[Saved data entries]
::::::::::

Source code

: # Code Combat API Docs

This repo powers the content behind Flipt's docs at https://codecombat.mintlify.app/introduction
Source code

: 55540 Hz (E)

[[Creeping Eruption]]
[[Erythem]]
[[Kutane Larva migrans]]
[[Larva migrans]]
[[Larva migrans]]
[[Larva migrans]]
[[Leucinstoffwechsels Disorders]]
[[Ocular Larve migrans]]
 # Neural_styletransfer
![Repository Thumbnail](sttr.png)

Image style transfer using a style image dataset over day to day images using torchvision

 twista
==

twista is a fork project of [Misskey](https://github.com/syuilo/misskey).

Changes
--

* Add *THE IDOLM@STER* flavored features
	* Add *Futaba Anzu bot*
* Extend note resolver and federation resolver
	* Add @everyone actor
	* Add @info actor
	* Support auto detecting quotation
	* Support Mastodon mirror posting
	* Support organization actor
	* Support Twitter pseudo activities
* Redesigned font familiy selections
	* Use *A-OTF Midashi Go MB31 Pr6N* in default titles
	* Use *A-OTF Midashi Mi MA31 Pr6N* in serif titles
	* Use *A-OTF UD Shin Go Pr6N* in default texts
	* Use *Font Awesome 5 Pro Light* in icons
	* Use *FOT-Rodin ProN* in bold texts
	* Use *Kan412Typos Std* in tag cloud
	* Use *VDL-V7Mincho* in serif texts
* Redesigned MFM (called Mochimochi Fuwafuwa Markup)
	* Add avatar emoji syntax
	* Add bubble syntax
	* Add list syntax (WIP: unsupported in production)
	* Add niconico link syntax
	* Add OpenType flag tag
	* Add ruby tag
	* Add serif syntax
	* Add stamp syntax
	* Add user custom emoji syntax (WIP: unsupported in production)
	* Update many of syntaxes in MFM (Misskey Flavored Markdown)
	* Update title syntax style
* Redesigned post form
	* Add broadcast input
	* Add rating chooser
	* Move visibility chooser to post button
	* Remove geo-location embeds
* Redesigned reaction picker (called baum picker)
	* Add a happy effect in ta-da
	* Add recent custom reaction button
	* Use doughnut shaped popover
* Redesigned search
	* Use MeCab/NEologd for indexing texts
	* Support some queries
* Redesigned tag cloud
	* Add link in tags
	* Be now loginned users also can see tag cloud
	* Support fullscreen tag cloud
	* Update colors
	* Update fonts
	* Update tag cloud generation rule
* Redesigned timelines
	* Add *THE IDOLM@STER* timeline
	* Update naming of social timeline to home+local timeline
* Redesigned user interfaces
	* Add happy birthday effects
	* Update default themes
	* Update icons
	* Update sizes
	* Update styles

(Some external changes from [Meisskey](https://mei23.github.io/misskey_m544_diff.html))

::::::::::

Repeat each line of the data above, exactly as it appears, from the first through the line that contains "auto detecting quotation".

Source code

: # Code Combat API Docs

This repo powers the content behind Flipt's docs at https://codecombat.mintlify.app/introduction
Source code

: 55540 Hz (E)

[[Creeping Eruption]]
[[Erythem]]
[[Kutane Larva migrans]]
[[Larva migrans]]
[[Larva migrans]]
[[Larva migrans]]
[[Leucinstoffwechsels Disorders]]
[[Ocular Larve migrans]]
 # Neural_styletransfer
![Repository Thumbnail](sttr.png)

Image style transfer using a style image dataset over day to day images using torchvision

 twista
==

twista is a fork project of [Misskey](https://github.com/syuilo/misskey).

Changes
--

* Add *THE IDOLM@STER* flavored features
	* Add *Futaba Anzu bot*
* Extend note resolver and federation resolver
	* Add @everyone actor
	* Add @info actor
	* Support auto detecting quotation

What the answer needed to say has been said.